• Task prompt: Below are records; write all of them out exactly.

::::

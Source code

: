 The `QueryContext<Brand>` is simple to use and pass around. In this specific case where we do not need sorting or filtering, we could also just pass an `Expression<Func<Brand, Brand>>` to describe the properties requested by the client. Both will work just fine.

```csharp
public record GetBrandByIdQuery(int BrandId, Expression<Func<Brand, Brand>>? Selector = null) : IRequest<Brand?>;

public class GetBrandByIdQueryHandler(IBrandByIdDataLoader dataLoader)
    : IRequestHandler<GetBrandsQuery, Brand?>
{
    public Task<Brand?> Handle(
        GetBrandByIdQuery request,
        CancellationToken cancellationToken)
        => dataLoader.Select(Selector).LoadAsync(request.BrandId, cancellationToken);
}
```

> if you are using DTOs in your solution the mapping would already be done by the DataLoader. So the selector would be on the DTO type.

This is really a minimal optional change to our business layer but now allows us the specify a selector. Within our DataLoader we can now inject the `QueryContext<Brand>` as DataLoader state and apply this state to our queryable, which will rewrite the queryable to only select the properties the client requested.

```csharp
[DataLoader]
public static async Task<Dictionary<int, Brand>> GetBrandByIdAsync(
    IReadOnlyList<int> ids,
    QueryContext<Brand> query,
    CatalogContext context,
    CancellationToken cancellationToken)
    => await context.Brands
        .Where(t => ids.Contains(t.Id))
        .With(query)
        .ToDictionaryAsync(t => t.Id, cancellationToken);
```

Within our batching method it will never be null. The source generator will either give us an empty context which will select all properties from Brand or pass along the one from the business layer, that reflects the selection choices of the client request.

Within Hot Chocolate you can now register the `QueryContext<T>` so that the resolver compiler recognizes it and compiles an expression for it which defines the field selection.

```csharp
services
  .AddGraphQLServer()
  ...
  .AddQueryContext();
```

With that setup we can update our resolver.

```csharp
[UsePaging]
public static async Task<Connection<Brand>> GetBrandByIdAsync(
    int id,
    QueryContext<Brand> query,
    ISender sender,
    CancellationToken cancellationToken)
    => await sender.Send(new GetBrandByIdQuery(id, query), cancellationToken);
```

::::

• Exercise answer:
Source code

: The `QueryContext<Brand>` is simple to use and pass around. In this specific case where we do not need sorting or filtering, we could also just pass an `Expression<Func<Brand, Brand>>` to describe the properties requested by the client. Both will work just fine.

```csharp
public record GetBrandByIdQuery(int BrandId, Expression<Func<Brand, Brand>>? Selector = null) : IRequest<Brand?>;

public class GetBrandByIdQueryHandler(IBrandByIdDataLoader dataLoader)
    : IRequestHandler<GetBrandsQuery, Brand?>
{
    public Task<Brand?> Handle(
        GetBrandByIdQuery request,
        CancellationToken cancellationToken)
        => dataLoader.Select(Selector).LoadAsync(request.BrandId, cancellationToken);
}
```

> if you are using DTOs in your solution the mapping would already be done by the DataLoader. So the selector would be on the DTO type.

This is really a minimal optional change to our business layer but now allows us the specify a selector. Within our DataLoader we can now inject the `QueryContext<Brand>` as DataLoader state and apply this state to our queryable, which will rewrite the queryable to only select the properties the client requested.

```csharp
[DataLoader]
public static async Task<Dictionary<int, Brand>> GetBrandByIdAsync(
    IReadOnlyList<int> ids,
    QueryContext<Brand> query,
    CatalogContext context,
    CancellationToken cancellationToken)
    => await context.Brands
        .Where(t => ids.Contains(t.Id))
        .With(query)
        .ToDictionaryAsync(t => t.Id, cancellationToken);
```

Within our batching method it will never be null. The source generator will either give us an empty context which will select all properties from Brand or pass along the one from the business layer, that reflects the selection choices of the client request.

Within Hot Chocolate you can now register the `QueryContext<T>` so that the resolver compiler recognizes it and compiles an expression for it which defines the field selection.

```csharp
services
  .AddGraphQLServer()
  ...
  .AddQueryContext();
```

With that setup we can update our resolver.

```csharp
[UsePaging]
public static async Task<Connection<Brand>> GetBrandByIdAsync(
    int id,
    QueryContext<Brand> query,
    ISender sender,
    CancellationToken cancellationToken)
    => await sender.Send(new GetBrandByIdQuery(id, query), cancellationToken);
```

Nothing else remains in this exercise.